U.S. Charges China With ‘Unfair’ Duties on US-Made Autos

By Gary Feuerberg
Gary Feuerberg
Gary Feuerberg
July 8, 2012Updated: July 9, 2012

WASHINGTON—China imposed tariffs on more than $3 billion in American-made autos late last year. On July 5, U.S. Trade Representative Ron Kirk announced that the U.S. is taking its case to the World Trade Organization (WTO).

“American auto workers and manufacturers deserve a level playing field and we are taking every step necessary to stand up for them,” Ambassador Kirk said in a statement.

China’s Ministry of Commerce alleged in May 2011 that U.S. automakers were selling vehicles at less than fair value (known as “dumping” in trade parlance). By December, Chinese officials made good on tariff threats and began imposing duties on imports of American-made cars and SUVs with an engine capacity of a half-gallon or more.

While WTO rules allow for duties on imports, it comes with the condition that goods have either been dumped or subsidized, and are causing harm to domestic industry. According to U.S. officials, the vehicles China received didn’t justify the tariffs they imposed.

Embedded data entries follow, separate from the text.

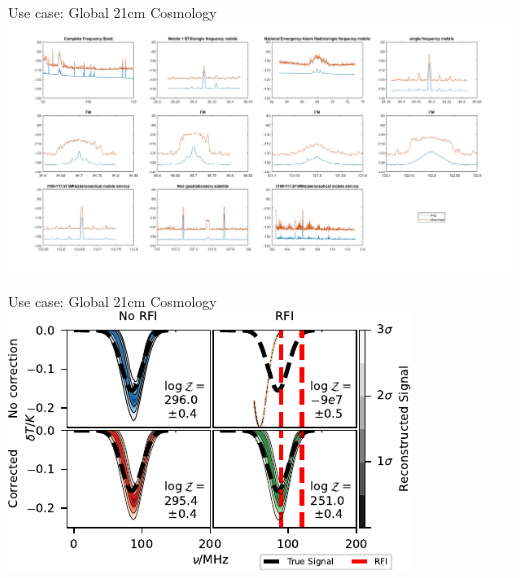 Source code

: \documentclass{beamer}
\begin{document}
\begin{frame}{Use case: Global 21cm Cosmology}
\centering
\includegraphics[width=1\textwidth]{Site Measurements March.jpg}
\end{frame}

\begin{frame}{Use case: Global 21cm Cosmology}
\centering
\includegraphics[width=0.8\textwidth]{4pane_reach_sidebar.pdf}
\end{frame}
\end{document}
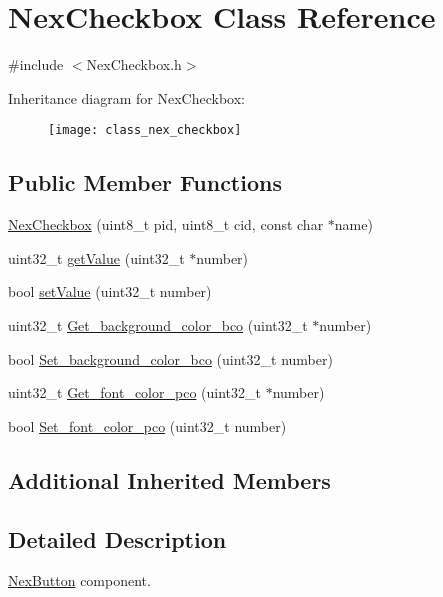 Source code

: \hypertarget{class_nex_checkbox}{\section{Nex\+Checkbox Class Reference}
\label{class_nex_checkbox}
}


{\ttfamily \#include $<$Nex\+Checkbox.\+h$>$}

Inheritance diagram for Nex\+Checkbox\+:\begin{figure}[H]
\begin{center}
\leavevmode
\texttt{[image: class\_nex\_checkbox]}
\end{center}
\end{figure}
\subsection*{Public Member Functions}
\begin{DoxyCompactItemize}
\item 
\hyperlink{class_nex_checkbox_a8aa4ea60796bdce0de0de3dd675ef56a}{Nex\+Checkbox} (uint8\+\_\+t pid, uint8\+\_\+t cid, const char $\ast$name)
\item 
uint32\+\_\+t \hyperlink{class_nex_checkbox_a6832110a49f9bbbb14a54f36db020d44}{get\+Value} (uint32\+\_\+t $\ast$number)
\item 
bool \hyperlink{class_nex_checkbox_aa932e7c45765400618dce1804766264b}{set\+Value} (uint32\+\_\+t number)
\item 
uint32\+\_\+t \hyperlink{class_nex_checkbox_abca30f46ecb7a4c88d816af85fa7f777}{Get\+\_\+background\+\_\+color\+\_\+bco} (uint32\+\_\+t $\ast$number)
\item 
bool \hyperlink{class_nex_checkbox_ab430ba5908c84fea8ab910002581350a}{Set\+\_\+background\+\_\+color\+\_\+bco} (uint32\+\_\+t number)
\item 
uint32\+\_\+t \hyperlink{class_nex_checkbox_a93fbcf8796f156e6700ebf3e13abfce6}{Get\+\_\+font\+\_\+color\+\_\+pco} (uint32\+\_\+t $\ast$number)
\item 
bool \hyperlink{class_nex_checkbox_aa1d52cc0170f11ec85263770fe77db2a}{Set\+\_\+font\+\_\+color\+\_\+pco} (uint32\+\_\+t number)
\end{DoxyCompactItemize}
\subsection*{Additional Inherited Members}


\subsection{Detailed Description}
\hyperlink{class_nex_button}{Nex\+Button} component.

The anti-dumping and countervailing duties on U.S. auto exports apply “to roughly 92,000 autos and SUVs, worth $3.3 billion in annual U.S. exports,” or more than 80 percent of U.S. auto exports to China, according to MSNBC. The duties imposed on American-made cars raise the cost for Chinese consumers between 2 and 22 percent.

This is the third time that the Obama Administration has challenged China’s misuse of trade remedies, according to the Office of the U.S. Trade Representative (USTR). The preceding challenges were for steel and chicken products.

WTO Dispute Settlement

When negotiations fail, disputes go to the WTO, but the process can take several years. The United States and China will first engage in consultations, but if the matter can’t be resolved in 60 days, the United States may request the establishment of a WTO dispute settlement panel.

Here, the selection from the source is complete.